Let me start by congratulating the government of Lesotho. I think the government has shown leadership and has taken a number of steps in addressing the epidemic.
One is the test and treat, where you would only be given treatment when your CD4 count was low, some people never came back.
In June the government launched the test and treat programme to put people on treatment when they found they were positive.
That is really important. It was not an easy decision because it has financial implications because you pay for more test kits and ARVs.
In terms of leadership you have His Majesty, the Prime Minister and the First Lady talking about it.
Everyone is speaking on a regular basis on the impacts of HIV. Surely you don’t want to be number one or number two in HIV prevalence. This is another way of being innovative on how to get tested.
You used to have people having problem getting back to get treated after being tested.

Monyamane:
On PEPFAR, we have now launched a machine that will tell if there is a virus in the body. The machine will be launched in Mafeteng district.

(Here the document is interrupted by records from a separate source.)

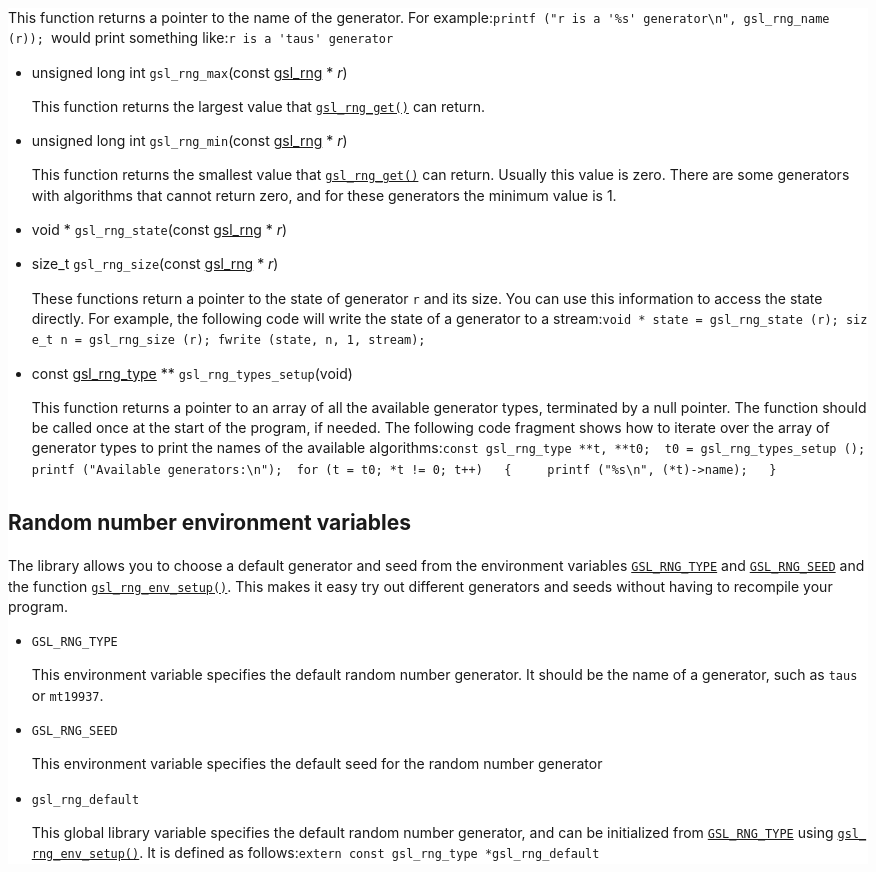   This function returns a pointer to the name of the generator. For example:`printf ("r is a '%s' generator\n", gsl_rng_name (r)); `would print something like:`r is a 'taus' generator `

- unsigned long int `gsl_rng_max`(const [gsl_rng](https://www.gnu.org/software/gsl/doc/html/rng.html#c.gsl_rng) * *r*)

  This function returns the largest value that [`gsl_rng_get()`](https://www.gnu.org/software/gsl/doc/html/rng.html#c.gsl_rng_get) can return.

- unsigned long int `gsl_rng_min`(const [gsl_rng](https://www.gnu.org/software/gsl/doc/html/rng.html#c.gsl_rng) * *r*)

  This function returns the smallest value that [`gsl_rng_get()`](https://www.gnu.org/software/gsl/doc/html/rng.html#c.gsl_rng_get) can return. Usually this value is zero. There are some generators with algorithms that cannot return zero, and for these generators the minimum value is 1.

- void * `gsl_rng_state`(const [gsl_rng](https://www.gnu.org/software/gsl/doc/html/rng.html#c.gsl_rng) * *r*)

- size_t `gsl_rng_size`(const [gsl_rng](https://www.gnu.org/software/gsl/doc/html/rng.html#c.gsl_rng) * *r*)

  These functions return a pointer to the state of generator `r` and its size. You can use this information to access the state directly. For example, the following code will write the state of a generator to a stream:`void * state = gsl_rng_state (r); size_t n = gsl_rng_size (r); fwrite (state, n, 1, stream); `

- const [gsl_rng_type](https://www.gnu.org/software/gsl/doc/html/rng.html#c.gsl_rng_type) ** `gsl_rng_types_setup`(void)

  This function returns a pointer to an array of all the available generator types, terminated by a null pointer. The function should be called once at the start of the program, if needed. The following code fragment shows how to iterate over the array of generator types to print the names of the available algorithms:`const gsl_rng_type **t, **t0;  t0 = gsl_rng_types_setup ();  printf ("Available generators:\n");  for (t = t0; *t != 0; t++)   {     printf ("%s\n", (*t)->name);   } `

## Random number environment variables

The library allows you to choose a default generator and seed from the environment variables [`GSL_RNG_TYPE`](https://www.gnu.org/software/gsl/doc/html/rng.html#c.GSL_RNG_TYPE) and [`GSL_RNG_SEED`](https://www.gnu.org/software/gsl/doc/html/rng.html#c.GSL_RNG_SEED) and the function [`gsl_rng_env_setup()`](https://www.gnu.org/software/gsl/doc/html/rng.html#c.gsl_rng_env_setup). This makes it easy try out different generators and seeds without having to recompile your program.

- `GSL_RNG_TYPE`

  This environment variable specifies the default random number generator. It should be the name of a generator, such as `taus` or `mt19937`.

- `GSL_RNG_SEED`

  This environment variable specifies the default seed for the random number generator

- `gsl_rng_default`

  This global library variable specifies the default random number generator, and can be initialized from [`GSL_RNG_TYPE`](https://www.gnu.org/software/gsl/doc/html/rng.html#c.GSL_RNG_TYPE) using [`gsl_rng_env_setup()`](https://www.gnu.org/software/gsl/doc/html/rng.html#c.gsl_rng_env_setup). It is defined as follows:`extern const gsl_rng_type *gsl_rng_default `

This machine will help a lot in the paediatric section. It is for children. Once a baby has been tested and is found to be HIV positive, that baby will now be on treatment immediately.
Before we had this machine, it was not easy to treat the patients because some were not traceable once they tested positive. For example, people are very mobile.
A person would be staying in Motimposo today and tomorrow is staying in Ha-Hoohlo and such ones do not always go back to clinics for check-ups.
The aim here is to eliminate HIV by 2030. It was done in Cuba and other countries and they now have no new infections despite that they have few resources.
The old way of testing but not immediately treating had a devastating impact. For example, that way of operating did not show if a person was on treatment or not. It only showed that they were tested.

Harrington:
Our programme is to have as many Basotho tested as possible. That really is the thrust of the programme.
We support 121 facilities that we work in. We support about 17 000 staff on the ground. We need those people on the ground.
In order to get 80 percent of Basotho treated we are looking at the way we can have many people tested and treated. We supported about 600 000 people to be tested until this year.
That’s a lot of people. We supported the testing of 43 000 people for the viral load this year alone.
The impact of test and treat, we have seen a miracle. About 42 percent were under treatment and within a year that number shot up to 57 percent in the districts we are working in.